[Plain-text document sources]
^^^^^^^^

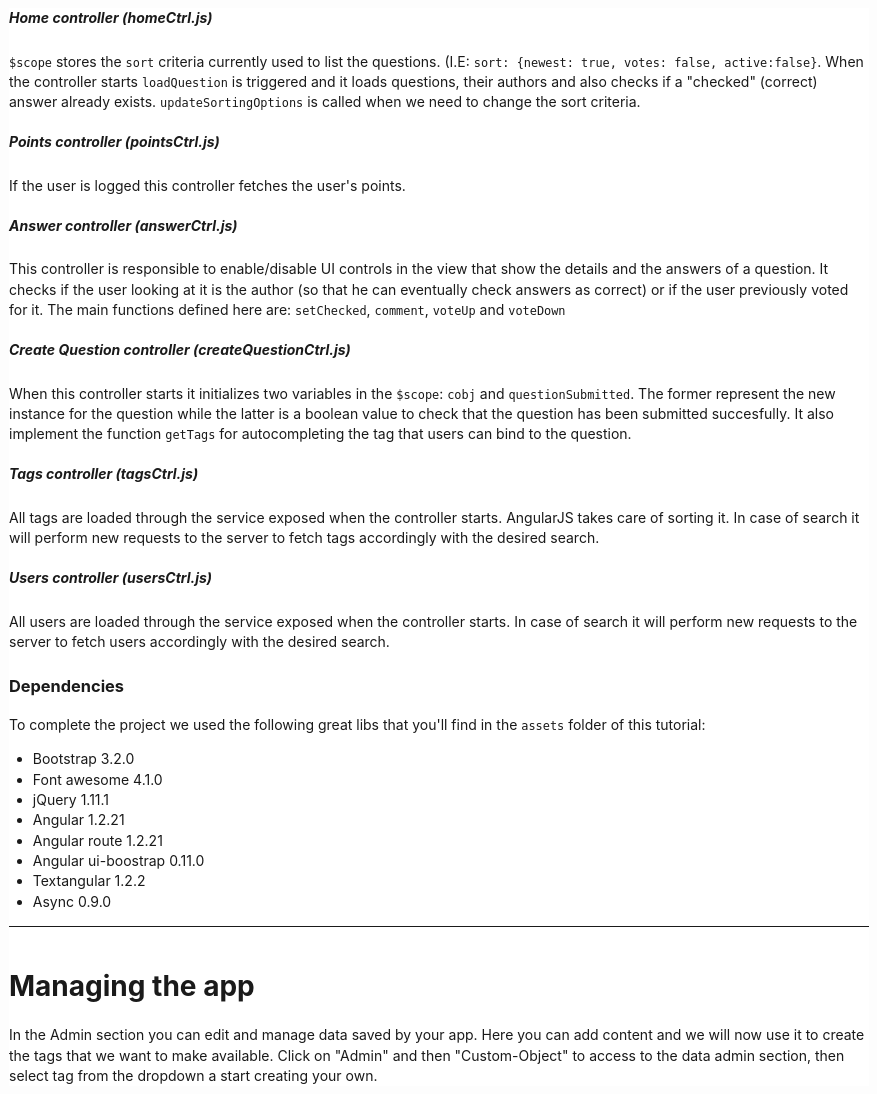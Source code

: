 ##### Home controller (homeCtrl.js)
`$scope` stores the `sort` criteria currently used to list the questions. (I.E: `sort: {newest: true, votes: false, active:false}`. When the controller starts `loadQuestion` is triggered and it loads questions, their authors and also checks if a "checked" (correct) answer already exists. `updateSortingOptions` is called when we need to change the sort criteria.

##### Points controller (pointsCtrl.js)
If the user is logged this controller fetches the user's points.

##### Answer controller (answerCtrl.js)
This controller is responsible to enable/disable UI controls in the view that show the details and the answers of a question. It checks if the user looking at it is the author (so that he can eventually check answers as correct) or if the user previously voted for it. The main functions defined here are: `setChecked`, `comment`, `voteUp` and `voteDown`

##### Create Question controller (createQuestionCtrl.js)
When this controller starts it initializes two variables in the `$scope`: `cobj` and `questionSubmitted`. The former represent the new instance for the question while the latter is a boolean value to check that the question has been submitted succesfully.
It also implement the function `getTags` for autocompleting the tag that users can bind to the question.

##### Tags controller (tagsCtrl.js)
All tags are loaded through the service exposed when the controller starts. AngularJS takes care of sorting it. In case of search it will perform new requests to the server to fetch tags accordingly with the desired search.

##### Users controller (usersCtrl.js)
All users are loaded through the service exposed when the controller starts. In case of search it will perform new requests to the server to fetch users accordingly with the desired search.

### Dependencies
To complete the project we used the following great libs that you'll find in the `assets` folder of this tutorial:

* Bootstrap 3.2.0
* Font awesome 4.1.0
* jQuery 1.11.1
* Angular 1.2.21
* Angular route 1.2.21
* Angular ui-boostrap 0.11.0
* Textangular 1.2.2
* Async 0.9.0

-----------------------


# Managing the app

In the Admin section you can edit and manage data saved by your app. Here you can add content and we will now use it to create the tags that we want to make available. Click on "Admin" and then "Custom-Object" to access to the data admin section, then select tag from the dropdown a start creating your own.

^^^^^^^^

* Task directions: Output the line holding "Angular ui-boostrap 0.11.0", then every later line through the end of the records above, exactly as given and nothing else.

* Exercise answer:
* Angular ui-boostrap 0.11.0
* Textangular 1.2.2
* Async 0.9.0

-----------------------


# Managing the app

In the Admin section you can edit and manage data saved by your app. Here you can add content and we will now use it to create the tags that we want to make available. Click on "Admin" and then "Custom-Object" to access to the data admin section, then select tag from the dropdown a start creating your own.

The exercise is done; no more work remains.